Review Comment:
The paper discusses a Semantic Web ontology for the representation of poetry. In particular, it addresses how the core module of the ontology, called OntoPoetry Core, is aligned to CIDOC-CRM and FRBRoo, given the wide use of the latter two in the digital humanities.
I think that the topic is interesting. I'm not an expert of literature or poetry, therefore my review considers the clarity of the presentation, and the robustness of the research from an applied ontology perspective. From these views, I'm not convinced that the paper can be published in its current state for two main reasons.
First, it is not clear why the authors **align** rather than **re-engineering** their ontology to CRM/FRBRoo. This is surprising considering that, browsing the OWL file of the ontology (which I found at: https://github.com/linhd-postdata/OntoPoetry/tree/master/Core), one finds natural language annotations - for classes declared to be logically equivalent to either CRM's or FRBRoo's classes - explicitly saying that these classes have been "cloned" from CRM/FRBRoo.
Hence, the authors have first developed their own ontology by "cloning" instead of simply reusing CRM/FRBRoo; then, they developed a formal alignment. This choice leads to the duplication of several modeling elements. For instance, the modeling pattern shown in Fig. 17 duplicates what already exists in CRM without adding any novelty. I think that, by simply reusing CRM/FRBRoo, even from a logical perspective, the OntoPoetry Core module would result much cleaner and simpler without all the equivalent declarations.

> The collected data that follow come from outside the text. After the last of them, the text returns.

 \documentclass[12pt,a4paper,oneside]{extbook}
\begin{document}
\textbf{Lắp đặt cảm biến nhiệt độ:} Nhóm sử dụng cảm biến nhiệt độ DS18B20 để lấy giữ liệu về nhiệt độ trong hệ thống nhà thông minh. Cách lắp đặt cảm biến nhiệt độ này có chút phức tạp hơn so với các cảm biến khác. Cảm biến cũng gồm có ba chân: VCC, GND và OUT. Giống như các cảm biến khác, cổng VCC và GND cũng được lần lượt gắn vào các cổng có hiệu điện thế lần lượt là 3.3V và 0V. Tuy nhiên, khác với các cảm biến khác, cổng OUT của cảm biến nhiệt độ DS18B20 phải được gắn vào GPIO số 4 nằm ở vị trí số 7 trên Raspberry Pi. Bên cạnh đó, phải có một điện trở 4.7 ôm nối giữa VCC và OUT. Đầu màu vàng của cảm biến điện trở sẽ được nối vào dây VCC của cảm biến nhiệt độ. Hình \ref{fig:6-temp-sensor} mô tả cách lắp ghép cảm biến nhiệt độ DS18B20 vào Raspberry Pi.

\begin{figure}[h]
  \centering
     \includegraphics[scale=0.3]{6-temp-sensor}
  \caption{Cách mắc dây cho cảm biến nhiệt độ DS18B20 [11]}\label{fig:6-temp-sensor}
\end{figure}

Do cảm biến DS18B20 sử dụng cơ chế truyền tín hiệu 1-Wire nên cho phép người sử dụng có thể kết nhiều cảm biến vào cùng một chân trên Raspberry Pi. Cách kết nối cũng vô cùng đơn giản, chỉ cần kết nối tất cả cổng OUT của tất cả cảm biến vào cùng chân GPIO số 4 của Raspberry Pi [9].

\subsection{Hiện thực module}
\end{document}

I see two possibilities for the authors: the first option, I would re-engineer OntoPoetry by specializing CRM/FRBRoo with elements relevant in the scope of the presented research but avoiding duplicating classes. This is a standard approach when working with top-level ontologies and specializing them for specific domains. The second option, to motivate the needs and benefits of the adopted approach, namely, explaining why "cloning" existing ontologies and developing alignments is a better strategy rather than reusing them.
Second, there is no conceptual attempt at clarifying the introduced core notions, one for all the notion of (literary) "work". There is a huge literature on this topic in the humanities and applied ontology (see references below). FRBRoo is largely used in the digital humanities; it remains however highly ambiguous in what a work is. Indeed, on the one hand, a FRBRoo's work seems an idea in the author's mind (see, e.g., FRBRoo v.2.4, 2015, p. 27); on the other hand, it seems an entity relevant for cataloging purposes (see, e.g., the notion of F1 Complex Work). I'm wondering whether the authors are aware of this ambiguity, which seems to apply to their proposal, too; e.g., they talk of works sometimes as ideas, sometimes as abstract concepts, but it is not clear what these terms mean.

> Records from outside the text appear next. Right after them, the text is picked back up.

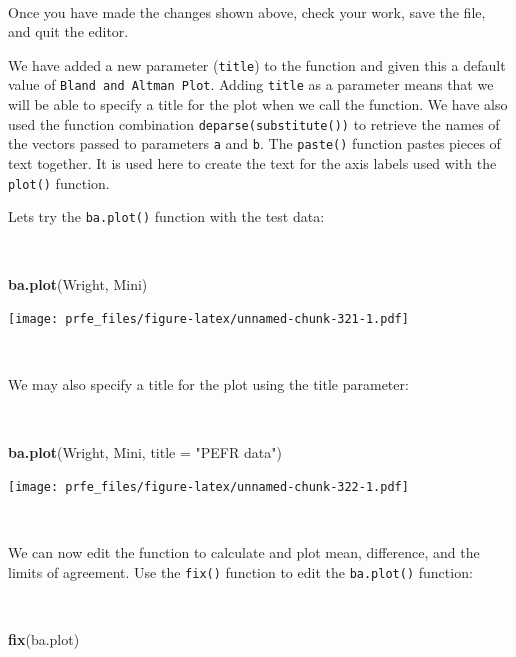 \documentclass[12pt,a4paper]{book}
\newenvironment{Shaded}{\begin{snugshade}}{\end{snugshade}}
\newcommand{\KeywordTok}[1]{\textcolor[rgb]{0.13,0.29,0.53}{\textbf{#1}}}
\newcommand{\DataTypeTok}[1]{\textcolor[rgb]{0.13,0.29,0.53}{#1}}
\newcommand{\StringTok}[1]{\textcolor[rgb]{0.31,0.60,0.02}{#1}}
\newcommand{\NormalTok}[1]{#1}
\theoremstyle{definition}
\theoremstyle{definition}
\theoremstyle{definition}
\theoremstyle{remark}
\begin{document}
~

Once you have made the changes shown above, check your work, save the
file, and quit the editor.

We have added a new parameter (\texttt{title}) to the function and given
this a default value of \texttt{Bland\ and\ Altman\ Plot}. Adding
\texttt{title} as a parameter means that we will be able to specify a
title for the plot when we call the function. We have also used the
function combination \texttt{deparse(substitute())} to retrieve the
names of the vectors passed to parameters \texttt{a} and \texttt{b}. The
\texttt{paste()} function pastes pieces of text together. It is used
here to create the text for the axis labels used with the
\texttt{plot()} function.

Lets try the \texttt{ba.plot()} function with the test data:

~

\begin{Shaded}
\begin{Highlighting}[]
\KeywordTok{ba.plot}\NormalTok{(Wright, Mini)}
\end{Highlighting}
\end{Shaded}

\texttt{[image: prfe\_files/figure-latex/unnamed-chunk-321-1.pdf]}

~

We may also specify a title for the plot using the title parameter:

~

\begin{Shaded}
\begin{Highlighting}[]
\KeywordTok{ba.plot}\NormalTok{(Wright, Mini, }\DataTypeTok{title =} \StringTok{"PEFR data"}\NormalTok{)}
\end{Highlighting}
\end{Shaded}

\texttt{[image: prfe\_files/figure-latex/unnamed-chunk-322-1.pdf]}

~

We can now edit the function to calculate and plot mean, difference, and
the limits of agreement. Use the \texttt{fix()} function to edit the
\texttt{ba.plot()} function:

~

\begin{Shaded}
\begin{Highlighting}[]
\KeywordTok{fix}\NormalTok{(ba.plot)}
\end{Highlighting}
\end{Shaded}
\end{document}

Consider two simple sentences: "The cat is on the mat" and "El gato está en la alfombra" (consider them as two poetic verses). Would the authors claim that they are two expressions, in two different languages, for the same "work"? If this is the case, isn't the notion of "work" related to that of "meaning"? I know that this discussion raises foundational questions together with a critical attitude towards FRBRoo. However, if the authors wish to bring a research contribution for the ontological characterization of (poetic) works, something about "what a work is" must be said, especially in the light of a larger view on the state of the art not limited to CRM and FRBRoo. In the applied ontology literature, the authors can find some references on this looking for the notion of "information entity" (see, e.g., Gangemi and Peroni 2016 for an approach based on ontology design patterns; the authors can also find papers related to this topic in the Applied Ontology journal).
Other remarks:
- Please clarify which version of CRM is used. Note that the latest release of the ontology includes relevant differences wrt previous versions (e.g., P78, P87 etc have been deprecated).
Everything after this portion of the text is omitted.